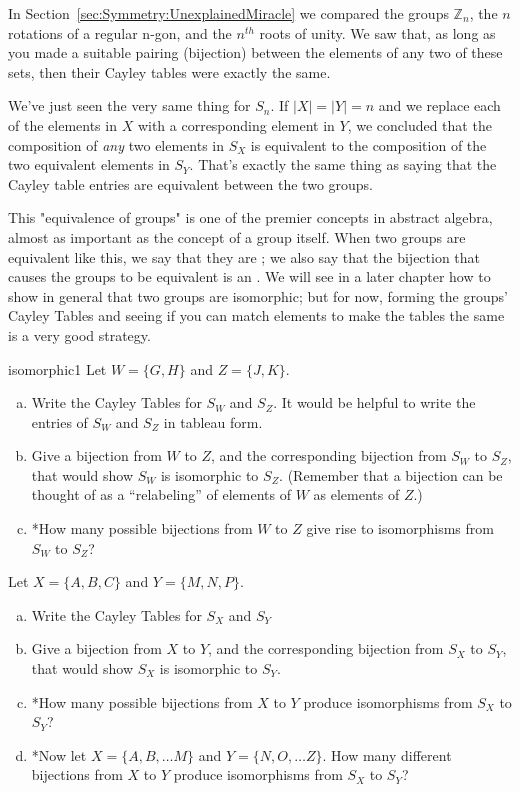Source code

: In Section~\ref{sec:Symmetry:UnexplainedMiracle} we compared the groups $\mathbb{Z}_n$, the $n$ rotations of a regular n-gon, and the $n^{th}$ roots of unity.  We saw that, as long as you made a suitable pairing (bijection) between the elements of any two of these sets, then their Cayley tables were exactly the same. 

We've just seen the very same thing for $S_n$. If  $|X| = |Y| = n$ and we replace each of the elements in $X$ with a corresponding element in $Y$, we concluded that the composition of \emph{any} two elements in $S_X$ is equivalent to the composition of the two equivalent elements in $S_Y$.  That's exactly the same thing as saying that  the Cayley table entries are equivalent between the two groups.

This "equivalence of groups" is one of the premier concepts in abstract algebra, almost as important as the concept of a group  itself.  When two groups are equivalent like this, we say that they are ; we also say that the bijection that causes the groups to be equivalent is an .  We will see in a later chapter how to show in general that two groups are isomorphic; but for now, forming the groups' Cayley Tables and seeing if you can match elements to make the tables the same is a very good strategy.

\begin{exercise}{isomorphic1}
Let $W =\{G, H \}$ and $Z = \{J, K \}$.
\begin{enumerate}[(a)]
\item
Write the Cayley Tables for $S_W$ and $S_Z$. It would be helpful to write the entries of $S_W$ and $S_Z$ in tableau form. 
\item
Give a bijection from $W$ to $Z$, and the corresponding bijection from $S_W$ to $S_Z$, that would show $S_W$ is isomorphic to $S_Z$. (Remember that a bijection can be thought of as  a ``relabeling'' of elements of $W$ as elements of $Z$.)
\item
*How many possible bijections from $W$ to $Z$ give rise to isomorphisms from  $S_W$ to  $S_Z$?
\end{enumerate}
\end{exercise}


\begin{exercise}{11}
Let $X =\{A, B, C\}$ and $Y = \{M, N, P\}$.
\begin{enumerate}[(a)]
\item
Write the Cayley Tables for $S_X$ and $S_Y$
\item
Give a bijection from $X$ to $Y$, and the corresponding bijection from $S_X$ to $S_Y$, that would show $S_X$ is isomorphic to $S_Y$.
\item
*How many possible bijections from $X$ to $Y$ produce isomorphisms from $S_X$ to $S_Y$?
\item
*Now let $X =\{A, B, \ldots M\}$ and $Y = \{N, O, \ldots Z\}$. How many different bijections from $X$ to $Y$ produce isomorphisms from $S_X$ to $S_Y$?

\end{enumerate}
\end{exercise}


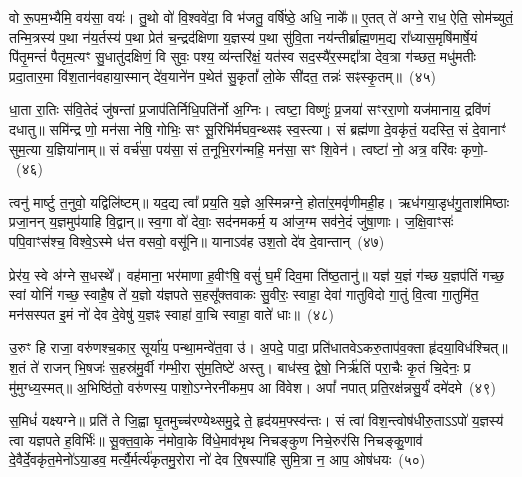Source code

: वो रू॒पम॒भ्यैमि॒ वय॑सा॒ वयः॑। तु॒थो वो॑ वि॒श्ववे॑दा॒ वि भ॑जतु॒ वर्\mbox{}षि॑ष्ठे॒ अधि॒ नाके᳚॥ ए॒तत् ते॑ अग्ने॒ राध॒ ऐति॒ सोम॑च्युतं॒ तन्मि॒त्रस्य॑ प॒था न॑य॒र्तस्य॑ प॒था प्रेत॑ च॒न्द्रद॑क्षिणा य॒ज्ञस्य॑ प॒था सु॑वि॒ता नय॑न्तीर्ब्राह्म॒णम॒द्य रा᳚ध्यास॒मृषि॑मार्\mbox{}षे॒यं पि॑तृ॒मन्तं॑ पैतृम॒त्यꣳ सु॒धातु॑दक्षिणं॒ वि सुवः॒ पश्य॒ व्य॑न्तरि॑क्षं॒ यत॑स्व सद॒स्यै॑र॒स्मद्दा᳚त्रा देव॒त्रा ग॑च्छत॒ मधु॑मतीः प्रदा॒तार॒मा वि॑श॒तान॑वहाया॒स्मान् दे॑व॒याने॑न प॒थेत॑ सु॒कृतां᳚ लो॒के सी॑दत॒ तन्नः॑ सꣴस्कृ॒तम्॥~(४५)

{\anuvakamend[{रू॒पेण॑ सद॒स्यै॑र॒ष्टाद॑श च}]}%

धा॒ता रा॒तिः स॑वि॒तेदं जु॑षन्तां प्र॒जा\-प॑तिर्निधि॒पति॑र्नो अ॒ग्निः। त्वष्टा॒ विष्णुः॑ प्र॒जया॑ सꣳररा॒णो यज॑मानाय॒ द्रवि॑णं दधातु॥ समि॑न्द्र णो॒ मन॑सा नेषि॒ गोभिः॒ सꣳ सू॒रिभि॑र्मघव॒न्थ्सꣴ स्व॒स्त्या। सं ब्रह्म॑णा दे॒वकृ॑तं॒ यदस्ति॒ सं दे॒वानाꣳ॑ सुम॒त्या य॒ज्ञिया॑नाम्॥ सं वर्च॑सा॒ पय॑सा॒ सं त॒नूभि॒रग॑न्महि॒ मन॑सा॒ सꣳ शि॒वेन॑। त्वष्टा॑ नो॒ अत्र॒ वरि॑वः कृणो॒-~(४६)

त्वनु॑ मार्ष्टु त॒नुवो॒ यद्विलि॑ष्टम्॥ यद॒द्य त्वा᳚ प्रय॒ति य॒ज्ञे अ॒स्मिन्नग्ने॒ होता॑र॒मवृ॑णीमही॒ह। ऋध॑गया॒डृध॑गु॒ताश॑मिष्ठाः प्रजा॒नन् य॒ज्ञमुप॑याहि वि॒द्वान्॥ स्व॒गा वो॑ देवाः॒ सद॑नमकर्म॒ य आ॑ज॒ग्म सव॑ने॒दं जु॑षा॒णाः। ज॒क्षि॒वाꣳसः॑ पपि॒वाꣳस॑श्च॒ विश्वे॒\-ऽस्मे ध॑त्त वसवो॒ वसू॑नि॥ याना\-ऽव॑ह उश॒तो दे॑व दे॒वान्तान्~(४७)

प्रेर॑य॒ स्वे अ॑ग्ने स॒धस्थे᳚। वह॑माना॒ भर॑माणा ह॒वीꣳषि॒ वसुं॑ घ॒र्मं दिव॒मा ति॑ष्ठ॒तानु॑॥ यज्ञ॑ य॒ज्ञं ग॑च्छ य॒ज्ञप॑तिं गच्छ॒ स्वां योनिं॑ गच्छ॒ स्वाहै॒ष ते॑ य॒ज्ञो य॑ज्ञपते स॒हसू᳚क्तवाकः सु॒वीरः॒ स्वाहा॒ देवा॑ गातुविदो गा॒तुं वि॒त्वा गा॒तुमि॑त॒ मन॑सस्पत इ॒मं नो॑ देव दे॒वेषु॑ य॒ज्ञꣴ स्वाहा॑ वा॒चि स्वाहा॒ वाते॑ धाः॥~(४८)

{\anuvakamend[{कृ॒णो॒तु॒ तान॒ष्टाच॑त्वारिꣳशच्च}]}%

उ॒रुꣳ हि राजा॒ वरु॑णश्च॒कार॒ सूर्या॑य॒ पन्था॒मन्वे॑त॒वा उ॑। अ॒पदे॒ पादा॒ प्रति॑धातवे\-ऽकरु॒ताप॑व॒क्ता हृ॑दया॒विध॑श्चित्॥ श॒तं ते॑ राजन् भि॒षजः॑ स॒हस्र॑मु॒र्वी ग॑म्भी॒रा सु॑म॒तिष्टे॑ अस्तु। बाध॑स्व॒ द्वेषो॒ निर्\mbox{}ऋ॑तिं परा॒चैः कृ॒तं चि॒देनः॒ प्र मु॑मुग्ध्य॒स्मत्॥ अ॒भिष्ठि॑तो॒ वरु॑णस्य॒ पाशो॒\-ऽग्नेरनी॑कम॒प आ वि॑वेश। अपां᳚ नपात् प्रति॒रक्ष॑न्नसु॒र्यं॑ दमे॑दमे~(४९)

स॒मिधं॑ यक्ष्यग्ने॥ प्रति॑ ते जि॒ह्वा घृ॒तमुच्च॑रण्येथ्समु॒द्रे ते॒ हृद॑यम॒फ्स्व॑न्तः। सं त्वा॑ विश॒न्त्वोष॑धीरु॒ता\-ऽ\-ऽपो॑ य॒ज्ञस्य॑ त्वा यज्ञपते ह॒विर्भिः॑॥ सू॒क्त॒वा॒के न॑मोवा॒के वि॑धे॒माव॑भृथ निचङ्कुण निचे॒रुर॑सि निचङ्कु॒णाव॑ दे॒वैर्दे॒वकृ॑त॒मेनो॑\-ऽया॒डव॒ मर्त्यै॒र्मर्त्य॑कृतमु॒रोरा नो॑ देव रि॒षस्पा॑हि सुमि॒त्रा न॒ आप॒ ओष॑धयः~(५०)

____

Find the lines above holding the word "anuvakamend" and show them.

# Answer for this exercise
{\anuvakamend[{रू॒पेण॑ सद॒स्यै॑र॒ष्टाद॑श च}]}%
{\anuvakamend[{कृ॒णो॒तु॒ तान॒ष्टाच॑त्वारिꣳशच्च}]}%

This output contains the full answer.